National Digital Newspaper Program (NDNP) Grant

Through the assistance of the Boston Public Library Fund (https://bplfund.org/), BPL was awarded a grant in September 2021 from the National Endowment for the Humanities to join the National Digital Newspaper Program (https://www.loc.gov/ndnp/), a long-running effort coordinated by the Library of Congress to build and maintain a free online digital library of historical newspapers from all U.S. states and territories. During the last few months, Digital Services staff has been working with an advisory committee of scholars and experts to identify significant newspapers from the library’s microfilm archives for inclusion in this national collection, which will then be digitized and made available via Chronicling America (http://chroniclingamerica.loc.gov/), which provides access to over 18 million pages from over 6,000 newspaper titles published from 1777 to 1963, and in Digital Commonwealth. The project, which will run until October 2023 and produce 100,000 pages of scanned newspaper content, is currently nearing the end of the title selection process, with imaging scheduled to contracted out to a digitization vendor in the fall of this year.

MyHeritage & Boston Neighborhood Newspapers

In 2016 BPL established a partnership with MyHeritage to provide access to BPL-held microfilm for digitization and display on their online genealogy platform, with the condition that BPL will receive a copy of all digitized page images produced. To date, this partnership has resulted in the digitization of approximately 7.5 million pages from a wide variety of Massachusetts newspapers spanning the late 1700s to the mid 1900s. However, the deliverables include the image scans only, and not any of the derivative files required to support discovery and display in Digital Commonwealth (see the “Digitization at BPL” section above).
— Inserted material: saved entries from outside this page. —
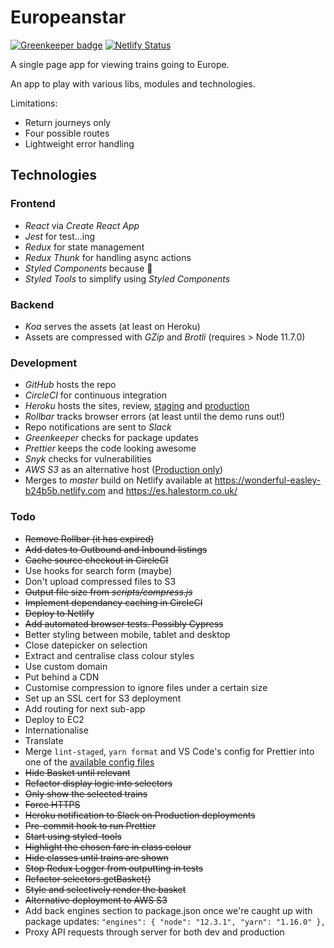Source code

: # Europeanstar

[![Greenkeeper badge](https://badges.greenkeeper.io/adrianblynch/europeanstar.svg)](https://greenkeeper.io/) [![Netlify Status](https://api.netlify.com/api/v1/badges/af7f873b-71bf-408e-be53-12fcf3e3bb1a/deploy-status)](https://app.netlify.com/sites/wonderful-easley-b24b5b/deploys)

A single page app for viewing trains going to Europe.

An app to play with various libs, modules and technologies.

Limitations:

- Return journeys only
- Four possible routes
- Lightweight error handling

## Technologies

### Frontend

- _React_ via _Create React App_
- _Jest_ for test...ing
- _Redux_ for state management
- _Redux Thunk_ for handling async actions
- _Styled Components_ because 💅
- _Styled Tools_ to simplify using _Styled Components_

### Backend

- _Koa_ serves the assets (at least on Heroku)
- Assets are compressed with _GZip_ and _Brotli_ (requires > Node 11.7.0)

### Development

- _GitHub_ hosts the repo
- _CircleCI_ for continuous integration
- _Heroku_ hosts the sites, review, [staging](https://europeanstar-stg.herokuapp.com/) and [production](https://europeanstar-prod.herokuapp.com/)
- _Rollbar_ tracks browser errors (at least until the demo runs out!)
- Repo notifications are sent to _Slack_
- _Greenkeeper_ checks for package updates
- _Prettier_ keeps the code looking awesome
- _Snyk_ checks for vulnerabilities
- _AWS S3_ as an alternative host ([Production only](http://europeanstar.s3-website.eu-west-2.amazonaws.com/))
- Merges to _master_ build on Netlify available at https://wonderful-easley-b24b5b.netlify.com and https://es.halestorm.co.uk/

### Todo

- ~~Remove Rollbar (it has expired)~~
- ~~Add dates to Outbound and Inbound listings~~
- ~~Cache source checkout in CircleCI~~
- Use hooks for search form (maybe)
- Don't upload compressed files to S3
- ~~Output file size from _scripts/compress.js_~~
- ~~Implement dependancy caching in CircleCI~~
- ~~Deploy to Netlify~~
- ~~Add automated browser tests. Possibly Cypress~~
- Better styling between mobile, tablet and desktop
- Close datepicker on selection
- Extract and centralise class colour styles
- Use custom domain
- Put behind a CDN
- Customise compression to ignore files under a certain size
- Set up an SSL cert for S3 deployment
- Add routing for next sub-app
- Deploy to EC2
- Internationalise
- Translate
- Merge `lint-staged`, `yarn format` and VS Code's config for Prettier into one of the [available config files](https://prettier.io/docs/en/configuration.html)
- ~~Hide Basket until relevant~~
- ~~Refactor display logic into selectors~~
- ~~Only show the selected trains~~
- ~~Force HTTPS~~
- ~~Heroku notification to Slack on Production deployments~~
- ~~Pre-commit hook to run Prettier~~
- ~~Start using styled-tools~~
- ~~Highlight the chosen fare in class colour~~
- ~~Hide classes until trains are shown~~
- ~~Stop Redux Logger from outputting in tests~~
- ~~Refactor selectors.getBasket()~~
- ~~Style and selectively render the basket~~
- ~~Alternative deployment to AWS S3~~
- Add back engines section to package.json once we're caught up with package updates: `"engines": { "node": "12.3.1", "yarn": "1.16.0" },`
- Proxy API requests through server for both dev and production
Producing the necessary derivative files at this scale will require additional capacity and funding support.

To evaluate the logistics, costs, time, and effort needed to ingest the MyHeritage-digitized materials into Digital Commonwealth, BPL is currently undertaking a pilot project using a vendor specializing in newspaper digitization to process a subset of these titles, highlighting Boston’s neighborhood newspapers. The titles selected for this project span from the mid-1800s to mid-1900s, representing many newspapers that currently have limited online availability, including the Roxbury Gazette, Hyde Park Times, East Boston Free Press, South Boston Gazette, Charlestown News, and the Dorchester Beacon, to name just a few. This project will produce approximately 170,000 pages of content; processing is scheduled to be completed by the end of June, and the goal is to integrate this content into the repository ingest workflow in the latter half of the year.

Looking Forward

The projects described above will no doubt provide increased access to historical newspaper content, but to make a significant impact, these activities need to become part of a curated, sustainable program with dedicated funding, equipment, and staff. The BPL is committed to continuing participation in Library of Congress’s NDNP program, which can be renewed every two years. The Digital Services team is also actively investigating other ways to increase capacity, including grant programs, advocating for more funding from the state legislature, adding staff to help manage digitization projects, and providing guidance to institutions that want to take on their own digitization projects. As with all things Digital Commonwealth, collaboration will be key to success!

One thought on “Newspaper Digitization at Boston Public Library

  1. Here in the Merrimack Valley, we are so very excited to know that the Lawrence papers are being digitized. It’s especially exciting to know that the 1890-1929 papers are a first batch. This period include a time when the city population was near 50K with immigrant mill workers from southern and eastern European immigrants as well as Middle Eastern immigrants. A cyclone hit the city, Robert Frost was born and arguably the most important labor action in American history took place in 1912. Rendering these papers discoverable and searchable will have a big impact for historians and genealogists. Thanks for all the hard work you are doing on this project! Bravo!